**WHAT THE TASK ASKS**
Could you reproduce, from the records below, everything from the line with "9.3. Выйдите из режима поиска,нажав C-g." down to the line with "9.4. Перейдите в", keeping both of those lines and changing nothing?

**SUPPLIED DATA**
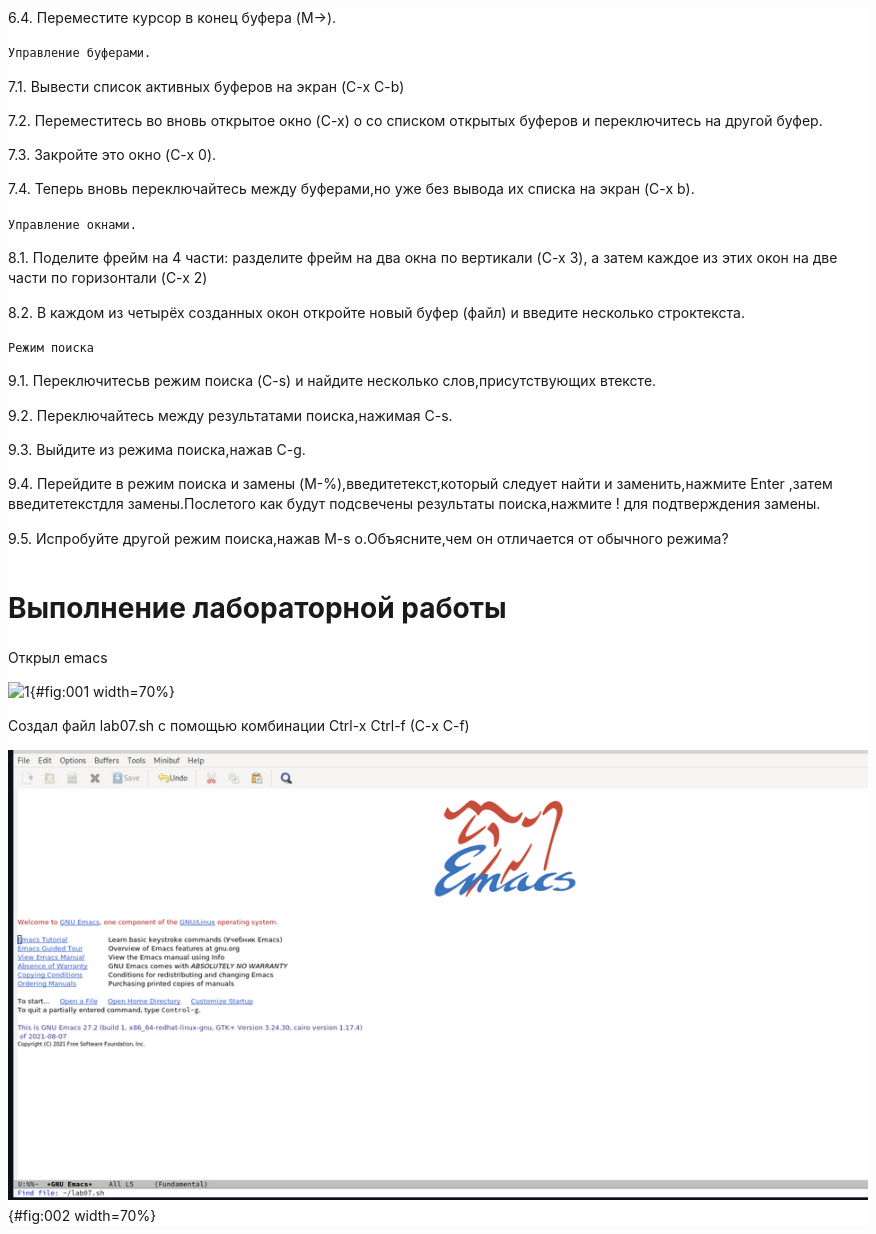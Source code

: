 6.4. Переместите курсор в конец буфера (M->).

    Управление буферами.

7.1. Вывести список активных буферов на экран (C-x C-b)

7.2. Переместитесь во вновь открытое окно (C-x) o со списком открытых буферов и переключитесь на другой буфер.

7.3. Закройте это окно (C-x 0).

7.4. Теперь вновь переключайтесь между буферами,но уже без вывода их списка на экран (C-x b).

    Управление окнами.

8.1. Поделите фрейм на 4 части: разделите фрейм на два окна по вертикали (C-x 3), а затем каждое из этих окон на две части по горизонтали (C-x 2)

8.2. В каждом из четырёх созданных окон откройте новый буфер (файл) и введите несколько строктекста.

    Режим поиска

9.1. Переключитесьв режим поиска (C-s) и найдите несколько слов,присутствующих втексте.

9.2. Переключайтесь между результатами поиска,нажимая C-s.

9.3. Выйдите из режима поиска,нажав C-g.

9.4. Перейдите в режим поиска и замены (M-%),введитетекст,который следует найти и заменить,нажмите Enter ,затем введитетекстдля замены.Послетого как будут подсвечены результаты поиска,нажмите ! для подтверждения замены.

9.5. Испробуйте другой режим поиска,нажав M-s o.Объясните,чем он отличается от обычного режима?


# Выполнение лабораторной работы

Открыл emacs

![1](image/1.png){#fig:001 width=70%}

Создал файл lab07.sh с помощью комбинации Ctrl-x Ctrl-f (C-x C-f)

![1](image/2.png){#fig:002 width=70%}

**REPLY TO THE TASK**
9.3. Выйдите из режима поиска,нажав C-g.

9.4. Перейдите в режим поиска и замены (M-%),введитетекст,который следует найти и заменить,нажмите Enter ,затем введитетекстдля замены.Послетого как будут подсвечены результаты поиска,нажмите ! для подтверждения замены.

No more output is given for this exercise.